The troubled history of the Casement cross can only inform any future it may have when the catalogue of destructive acts unleashed upon it are taken into account in the overall reading of the work. Irrespective of whether the authors were bigots, homophobes or misanthropes, the consequences of their actions connote them to be part of a (particularly proactive) public.

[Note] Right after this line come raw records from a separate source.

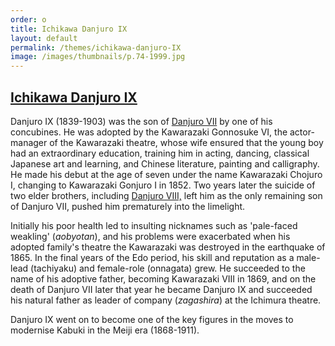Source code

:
 ```yaml
---
order: o
title: Ichikawa Danjuro IX
layout: default
permalink: /themes/ichikawa-danjuro-IX
image: /images/thumbnails/p.74-1999.jpg
---
```


## [Ichikawa Danjuro IX](/exhibition/group-18)

Danjuro IX (1839-1903) was the son of [Danjuro VII](/exhibition/group-8-part-1) by one of his concubines. He was adopted by the Kawarazaki Gonnosuke VI, the actor-manager of the Kawarazaki theatre, whose wife ensured that the young boy had an extraordinary education, training him in acting, dancing, classical Japanese art and learning, and Chinese literature, painting and calligraphy. He made his debut at the age of seven under the name Kawarazaki Chojuro I, changing to Kawarazaki Gonjuro I in 1852. Two years later the suicide of two elder brothers, including [Danjuro VIII,](/exhibition/group-12) left him as the only remaining son of Danjuro VII, pushed him prematurely into the limelight.

Initially his poor health led to insulting nicknames such as 'pale-faced weakling' (_aobyotan_), and his problems were exacerbated when his adopted family's theatre the Kawarazaki was destroyed in the earthquake of 1865. In the final years of the Edo period, his skill and reputation as a male-lead (tachiyaku) and female-role (onnagata) grew. He succeeded to the name of his adoptive father, becoming Kawarazaki VIII in 1869, and on the death of Danjuro VII later that year he became Danjuro IX and succeeded his natural father as leader of company (_zagashira_) at the Ichimura theatre.

Danjuro IX went on to become one of the key figures in the moves to modernise Kabuki in the Meiji era (1868-1911).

In his essay, The Violence of Public Art (on Spike Lee’s seminal film Do The Right Thing) W.J.T. Mitchell argues that, ‘the long history of political and religious strife in the West could almost be rewritten as a history of iconoclasm. There is nothing new about the opposition of art to its public.’ He continues, ‘the openness of contemporary art to publicity and public destruction has been interpreted as a kind of artistic aggression and scandalmongering. A more accurate reading would recognise it as a deliberate vulnerability to violence, a strategy for dramatising new relations between the traditionally ‘timeless’ piece of art and the transient generations, the ‘publics,’ that are addressed by it.’

Perhaps the re-installation of the mutilated/truncated sculpture would be susceptible to further attacks and perhaps this is a necessary part of the role it could inherit. The public should be freely allowed (and possibly be encouraged) to perform cathartic acts of vandalism. The sculpture should possibly have a reasonably reflective surface that is easily maintained so these acts will continue to have an audience to bear witness to this process. Embracing this notion would certainly ensure that the public for whom the monument is erected will embrace a wider demographic than just those who sanction its existence. Perhaps the whipping post at the top of the hill above the bay would somehow reflect and protect the memories that reside elsewhere; at the unmarked ‘graveside’ down below in Murlough, in Glasnevin Cemetery in Dublin and in the wider Glens of Antrim where Casement’s promotion of Irish culture through sport, dance, art and literature have had a lasting effect.

Perhaps – like the Vietnam Veterans Memorial in Washington D.C. – the monument above Murlough can be, as Mitchell describes, a ‘cunning violation and inversion of monumental conventions for expressing and repressing the violence of the public sphere. The VVM is anti-heroic, antimonumental, a gash or scar, a trace of violence suffered, not of a violence wielded.’